(Stored data)
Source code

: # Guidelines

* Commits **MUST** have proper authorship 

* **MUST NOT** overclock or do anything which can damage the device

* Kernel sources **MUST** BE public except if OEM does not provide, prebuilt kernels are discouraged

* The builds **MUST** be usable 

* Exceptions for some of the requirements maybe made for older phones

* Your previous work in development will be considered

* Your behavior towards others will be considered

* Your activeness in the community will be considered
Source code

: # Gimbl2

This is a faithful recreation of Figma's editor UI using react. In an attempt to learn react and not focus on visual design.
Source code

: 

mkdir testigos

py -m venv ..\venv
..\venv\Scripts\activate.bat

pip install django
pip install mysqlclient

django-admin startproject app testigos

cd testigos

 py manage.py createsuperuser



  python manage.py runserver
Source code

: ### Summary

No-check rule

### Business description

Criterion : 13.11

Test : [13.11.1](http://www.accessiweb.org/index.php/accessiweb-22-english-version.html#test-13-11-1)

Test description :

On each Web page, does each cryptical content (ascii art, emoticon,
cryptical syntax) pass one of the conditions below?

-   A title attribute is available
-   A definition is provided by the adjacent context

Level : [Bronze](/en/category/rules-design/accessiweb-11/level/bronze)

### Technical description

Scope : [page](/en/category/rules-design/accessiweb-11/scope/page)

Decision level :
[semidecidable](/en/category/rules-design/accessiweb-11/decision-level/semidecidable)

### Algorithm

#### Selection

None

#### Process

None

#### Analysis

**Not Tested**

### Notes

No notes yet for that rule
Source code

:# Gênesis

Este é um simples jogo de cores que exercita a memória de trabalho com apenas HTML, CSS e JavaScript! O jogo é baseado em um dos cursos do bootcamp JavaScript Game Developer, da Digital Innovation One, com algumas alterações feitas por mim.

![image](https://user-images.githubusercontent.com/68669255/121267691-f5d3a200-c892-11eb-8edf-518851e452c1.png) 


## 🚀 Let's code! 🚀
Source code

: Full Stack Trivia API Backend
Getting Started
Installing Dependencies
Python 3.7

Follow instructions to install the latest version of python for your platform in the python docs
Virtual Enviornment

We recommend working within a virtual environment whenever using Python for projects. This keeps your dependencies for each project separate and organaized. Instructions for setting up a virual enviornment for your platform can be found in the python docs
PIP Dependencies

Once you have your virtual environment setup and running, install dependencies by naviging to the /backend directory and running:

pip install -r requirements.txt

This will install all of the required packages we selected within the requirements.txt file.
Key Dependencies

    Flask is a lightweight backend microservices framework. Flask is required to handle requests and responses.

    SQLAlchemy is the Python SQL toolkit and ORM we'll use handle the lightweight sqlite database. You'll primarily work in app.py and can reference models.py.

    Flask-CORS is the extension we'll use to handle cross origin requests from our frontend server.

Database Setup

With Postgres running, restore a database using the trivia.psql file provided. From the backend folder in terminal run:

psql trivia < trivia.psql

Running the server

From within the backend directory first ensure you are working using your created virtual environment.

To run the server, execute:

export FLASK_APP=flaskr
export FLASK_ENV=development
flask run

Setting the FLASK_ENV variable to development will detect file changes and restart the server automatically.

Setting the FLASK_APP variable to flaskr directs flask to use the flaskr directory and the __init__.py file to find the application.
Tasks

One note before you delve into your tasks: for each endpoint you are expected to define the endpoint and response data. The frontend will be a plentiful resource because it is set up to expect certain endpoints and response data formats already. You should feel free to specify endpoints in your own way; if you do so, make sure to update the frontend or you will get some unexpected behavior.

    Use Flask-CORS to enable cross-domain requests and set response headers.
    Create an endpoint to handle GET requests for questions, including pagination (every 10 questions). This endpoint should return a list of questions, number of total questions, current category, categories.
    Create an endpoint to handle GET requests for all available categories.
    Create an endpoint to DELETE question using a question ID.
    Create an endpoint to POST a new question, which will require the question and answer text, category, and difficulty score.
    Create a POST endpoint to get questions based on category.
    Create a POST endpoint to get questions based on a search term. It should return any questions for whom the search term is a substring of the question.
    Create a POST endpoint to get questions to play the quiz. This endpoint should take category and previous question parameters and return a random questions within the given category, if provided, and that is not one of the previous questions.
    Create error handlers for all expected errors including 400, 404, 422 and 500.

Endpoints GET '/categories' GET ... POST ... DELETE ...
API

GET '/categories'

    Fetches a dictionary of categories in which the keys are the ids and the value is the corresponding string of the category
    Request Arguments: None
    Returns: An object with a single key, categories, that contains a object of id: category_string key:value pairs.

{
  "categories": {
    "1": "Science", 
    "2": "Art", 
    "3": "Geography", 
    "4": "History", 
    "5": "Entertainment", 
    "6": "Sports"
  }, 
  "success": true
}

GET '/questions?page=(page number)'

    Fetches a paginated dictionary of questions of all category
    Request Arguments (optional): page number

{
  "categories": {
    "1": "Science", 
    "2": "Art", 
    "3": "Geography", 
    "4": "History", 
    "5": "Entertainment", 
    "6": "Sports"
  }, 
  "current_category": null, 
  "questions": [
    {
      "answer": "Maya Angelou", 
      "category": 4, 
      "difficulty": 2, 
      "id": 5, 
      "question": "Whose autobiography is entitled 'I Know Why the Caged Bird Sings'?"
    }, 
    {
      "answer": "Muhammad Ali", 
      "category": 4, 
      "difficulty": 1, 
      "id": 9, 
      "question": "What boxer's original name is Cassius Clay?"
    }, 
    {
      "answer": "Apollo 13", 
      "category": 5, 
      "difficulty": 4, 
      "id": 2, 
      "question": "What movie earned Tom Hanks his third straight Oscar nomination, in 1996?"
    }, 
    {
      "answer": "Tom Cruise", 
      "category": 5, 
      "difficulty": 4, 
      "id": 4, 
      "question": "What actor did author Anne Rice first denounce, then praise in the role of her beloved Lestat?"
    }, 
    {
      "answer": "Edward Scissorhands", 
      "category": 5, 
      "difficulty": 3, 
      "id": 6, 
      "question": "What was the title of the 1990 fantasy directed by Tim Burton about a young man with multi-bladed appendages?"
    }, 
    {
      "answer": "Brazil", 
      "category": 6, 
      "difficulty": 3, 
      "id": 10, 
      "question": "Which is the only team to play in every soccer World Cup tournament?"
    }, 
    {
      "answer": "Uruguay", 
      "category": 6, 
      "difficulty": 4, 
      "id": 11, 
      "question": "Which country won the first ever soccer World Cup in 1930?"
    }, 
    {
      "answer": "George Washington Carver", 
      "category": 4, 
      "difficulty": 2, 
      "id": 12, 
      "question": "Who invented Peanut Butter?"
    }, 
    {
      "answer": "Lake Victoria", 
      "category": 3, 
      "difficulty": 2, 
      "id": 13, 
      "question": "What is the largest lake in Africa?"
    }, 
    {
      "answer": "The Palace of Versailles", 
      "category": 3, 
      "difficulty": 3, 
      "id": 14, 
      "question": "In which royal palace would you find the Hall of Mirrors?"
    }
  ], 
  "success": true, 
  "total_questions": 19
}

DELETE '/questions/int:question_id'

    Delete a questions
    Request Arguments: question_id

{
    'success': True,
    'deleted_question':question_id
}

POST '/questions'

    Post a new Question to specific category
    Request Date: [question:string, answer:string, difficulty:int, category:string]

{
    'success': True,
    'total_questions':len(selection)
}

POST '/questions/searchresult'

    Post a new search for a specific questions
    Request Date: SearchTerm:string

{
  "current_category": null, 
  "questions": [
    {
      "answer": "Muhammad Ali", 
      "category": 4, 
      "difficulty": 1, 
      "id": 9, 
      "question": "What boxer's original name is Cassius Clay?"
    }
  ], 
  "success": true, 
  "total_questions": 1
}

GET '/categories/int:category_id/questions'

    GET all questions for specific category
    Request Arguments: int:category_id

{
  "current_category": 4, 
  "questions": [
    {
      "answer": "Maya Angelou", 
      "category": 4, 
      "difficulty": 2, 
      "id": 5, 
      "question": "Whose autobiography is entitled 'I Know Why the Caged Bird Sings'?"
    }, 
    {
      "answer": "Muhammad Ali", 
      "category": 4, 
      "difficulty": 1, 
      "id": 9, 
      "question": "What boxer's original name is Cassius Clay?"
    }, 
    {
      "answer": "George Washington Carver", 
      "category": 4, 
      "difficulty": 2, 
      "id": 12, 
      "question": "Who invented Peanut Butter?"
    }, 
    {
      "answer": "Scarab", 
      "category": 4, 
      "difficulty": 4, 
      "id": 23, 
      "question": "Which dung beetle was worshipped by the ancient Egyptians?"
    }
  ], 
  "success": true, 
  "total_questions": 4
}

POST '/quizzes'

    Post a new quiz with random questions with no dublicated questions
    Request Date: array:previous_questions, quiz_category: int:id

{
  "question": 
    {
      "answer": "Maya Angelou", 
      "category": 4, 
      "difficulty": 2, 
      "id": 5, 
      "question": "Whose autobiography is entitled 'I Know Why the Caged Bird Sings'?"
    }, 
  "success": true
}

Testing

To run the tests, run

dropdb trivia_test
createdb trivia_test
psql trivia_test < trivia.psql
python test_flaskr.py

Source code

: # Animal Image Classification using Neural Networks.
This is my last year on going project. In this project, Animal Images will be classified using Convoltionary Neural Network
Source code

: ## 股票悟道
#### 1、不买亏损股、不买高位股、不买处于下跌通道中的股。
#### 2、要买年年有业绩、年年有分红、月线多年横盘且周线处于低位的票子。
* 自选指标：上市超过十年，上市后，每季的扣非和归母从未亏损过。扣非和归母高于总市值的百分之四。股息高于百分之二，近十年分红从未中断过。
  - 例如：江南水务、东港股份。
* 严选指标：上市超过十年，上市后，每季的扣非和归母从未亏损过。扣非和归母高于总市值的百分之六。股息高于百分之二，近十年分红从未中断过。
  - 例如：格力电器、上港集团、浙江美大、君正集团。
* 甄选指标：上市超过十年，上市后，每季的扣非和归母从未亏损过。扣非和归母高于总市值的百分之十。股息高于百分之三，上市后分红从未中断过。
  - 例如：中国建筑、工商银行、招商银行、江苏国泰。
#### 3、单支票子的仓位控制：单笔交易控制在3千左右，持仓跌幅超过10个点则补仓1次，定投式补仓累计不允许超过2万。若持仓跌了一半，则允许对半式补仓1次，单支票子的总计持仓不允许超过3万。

### ASSIGNMENT
How many lines in these records hold the string "Fetches"? Reply with the number alone.

### OUTPUT BELOW
2